Johnson was eyeing some bayside locations around Rockaway Beach at the time, but also found that ideal location wasn’t so ideal. “Bayside locations were challenging because a lot of those areas are so subdivided, that putting parts of it together was looking really challenging. We explored it and talked to property owners and looked at it from a zoning perspective and discussed it with city agencies, but ultimately we found that the bayside location wasn’t feasible,” Johnson said.

Despite the challenges, Johnson persisted and started considering Fort Tilden as an option. Conveniently, the National Park Service (NPS) has been making efforts to provide camping options around Gateway National Recreation Area, including Fort Tilden. “They were soliciting for a Commercial Use Authorization for camping companies, so we threw our hat into the ring,” Johnson said. NPS recently gave Terra Glamping an opportunity to run a campsite at the end of the summer. Now Camp Rockaway will have a shot. “NPS reported that the first pilot went well, so having a successful precedent is good for us,” Johnson said.

NPS awarded Camp Rockaway an opportunity to run a pilot for six weeks. From September 24 through November 6, Camp Rockaway will make its debut at Fort Tilden.
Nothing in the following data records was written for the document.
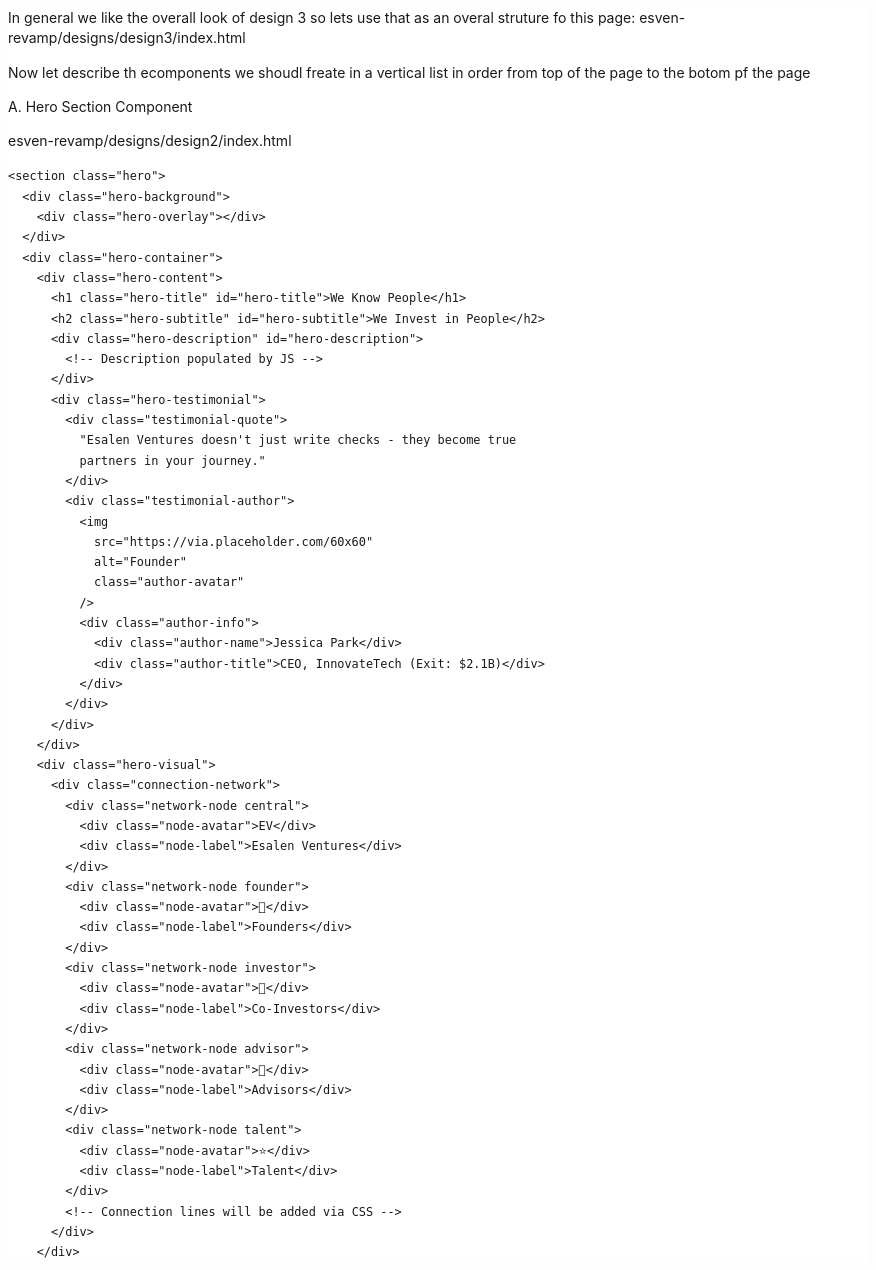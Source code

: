 In general we like the overall look of design 3 so lets use that as an overal struture fo this page: esven-revamp/designs/design3/index.html

Now let describe th ecomponents we shoudl freate in a vertical list in order from top of the page to the botom pf the page 

A. Hero Section Component

esven-revamp/designs/design2/index.html


    <section class="hero">
      <div class="hero-background">
        <div class="hero-overlay"></div>
      </div>
      <div class="hero-container">
        <div class="hero-content">
          <h1 class="hero-title" id="hero-title">We Know People</h1>
          <h2 class="hero-subtitle" id="hero-subtitle">We Invest in People</h2>
          <div class="hero-description" id="hero-description">
            <!-- Description populated by JS -->
          </div>
          <div class="hero-testimonial">
            <div class="testimonial-quote">
              "Esalen Ventures doesn't just write checks - they become true
              partners in your journey."
            </div>
            <div class="testimonial-author">
              <img
                src="https://via.placeholder.com/60x60"
                alt="Founder"
                class="author-avatar"
              />
              <div class="author-info">
                <div class="author-name">Jessica Park</div>
                <div class="author-title">CEO, InnovateTech (Exit: $2.1B)</div>
              </div>
            </div>
          </div>
        </div>
        <div class="hero-visual">
          <div class="connection-network">
            <div class="network-node central">
              <div class="node-avatar">EV</div>
              <div class="node-label">Esalen Ventures</div>
            </div>
            <div class="network-node founder">
              <div class="node-avatar">👤</div>
              <div class="node-label">Founders</div>
            </div>
            <div class="network-node investor">
              <div class="node-avatar">💼</div>
              <div class="node-label">Co-Investors</div>
            </div>
            <div class="network-node advisor">
              <div class="node-avatar">🎯</div>
              <div class="node-label">Advisors</div>
            </div>
            <div class="network-node talent">
              <div class="node-avatar">⭐</div>
              <div class="node-label">Talent</div>
            </div>
            <!-- Connection lines will be added via CSS -->
          </div>
        </div>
Camp Rockaway will offer three levels of camping for those looking for a more rugged experience, to those who prefer the idea of “glamping” and each option is suitable for adults or families with kids. For $195 a night, you can spend the night in a “wall tent,” which will include a safari tent on a raised platform with its own front porch and a fully-dressed queen-size bed, lights, tables, towels and more. These fully-decked out tents are made possible through partnerships with companies like Casper, Brooklinen, Power Practical, Rumpl and Voltaic, so guests don’t have to bring much. There is an option to connect a “pup tent” for kids to stay in. For $115 a night, up to four people can stay in a “Herder Tent” or a canvas tent on a platform, equipped with one-person cots, tables and lights. Guests have to bring sleeping bags or their own linens for this option. For $65, guests can get a more traditional camping experience with the Bring Your Own Tent option.

The campsite also includes a gaming area featuring horseshoes and other games, a picnic and grill area, a store that sells supplies, a campfire site for s’mores and guests will be treated to a continental breakfast each morning. A shower and bathroom facility is also nearby. Johnson also hopes to bring an education aspect to the experience by teaming up with local ecology and conservation groups to give talks about the local ecology and environment of the peninsula and how climate change and sea level rise come into play on the peninsula.
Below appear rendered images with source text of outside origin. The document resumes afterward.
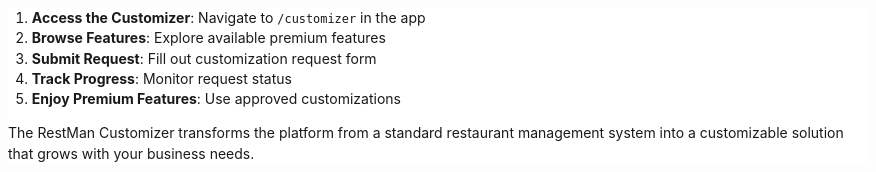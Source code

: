 1. **Access the Customizer**: Navigate to `/customizer` in the app
2. **Browse Features**: Explore available premium features
3. **Submit Request**: Fill out customization request form
4. **Track Progress**: Monitor request status
5. **Enjoy Premium Features**: Use approved customizations

The RestMan Customizer transforms the platform from a standard restaurant management system into a customizable solution that grows with your business needs.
Summer may be over, but Johnson hopes campers will come out to explore the peninsula this autumn. “Fall is a really nice time to be in Rockaway. The crowds may have dissipated but the weather is still great, Riis Park Beach Bazaar will be opening their winter restaurant soon and we can direct people to take a walk on the beach and grab a meal or drink. You also have Fort Tilden right outside your tent flap, which means you can hike and explore the decommissioned structures there and we’ll provide people with maps and suggestions for what you can do around the peninsula. It’s pretty exciting,” he said.
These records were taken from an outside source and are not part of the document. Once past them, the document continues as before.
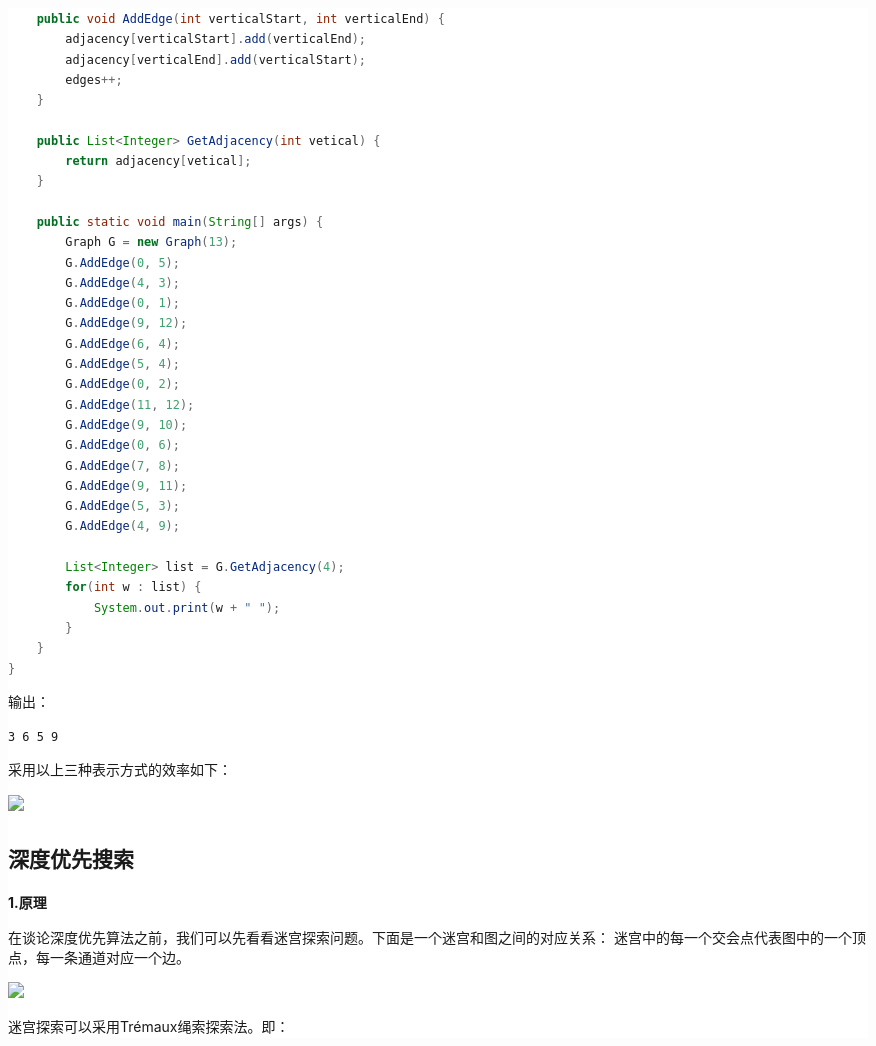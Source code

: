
 ```Java
    public void AddEdge(int verticalStart, int verticalEnd) {
        adjacency[verticalStart].add(verticalEnd);
        adjacency[verticalEnd].add(verticalStart);
        edges++;
    }
 
    public List<Integer> GetAdjacency(int vetical) {
        return adjacency[vetical];
    }
    
    public static void main(String[] args) {
    	Graph G = new Graph(13);
    	G.AddEdge(0, 5);
    	G.AddEdge(4, 3);
    	G.AddEdge(0, 1);
    	G.AddEdge(9, 12);
    	G.AddEdge(6, 4);
    	G.AddEdge(5, 4);
    	G.AddEdge(0, 2);
    	G.AddEdge(11, 12);
    	G.AddEdge(9, 10);
    	G.AddEdge(0, 6);
    	G.AddEdge(7, 8);
    	G.AddEdge(9, 11);
    	G.AddEdge(5, 3);
    	G.AddEdge(4, 9);
    	
    	List<Integer> list = G.GetAdjacency(4);
    	for(int w : list) {
    		System.out.print(w + " ");
    	}
    }
}
```

输出：

    3 6 5 9 

采用以上三种表示方式的效率如下：

![](http://i.imgur.com/QuJkPJW.jpg)

## 深度优先搜索 ##
**1.原理**

在谈论深度优先算法之前，我们可以先看看迷宫探索问题。下面是一个迷宫和图之间的对应关系： 迷宫中的每一个交会点代表图中的一个顶点，每一条通道对应一个边。

![](http://i.imgur.com/vJ23ZgT.jpg)

迷宫探索可以采用Trémaux绳索探索法。即：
Johnson says he’s excited to finally see Camp Rockaway become a reality. “I’ve been ready to set this in motion and I feel like I’ve had everything queued up for such a long time that it feels fantastic to make this happen. I love designing and building, and the design for this has evolved really nicely and we finally get to build it, which is a lot of fun,” Johnson said.

After the pilot, Johnson says he’ll continue to pursue other locations on the peninsula in addition to Fort Tilden. “We hope that NPS will want to continue a camping program in Fort Tilden and if they issue another RFP, we’ll eagerly apply. We’re also going to resume our efforts with the city since we’ll have proof on concept in place after this pilot. That will help to support that ongoing effort,” he said.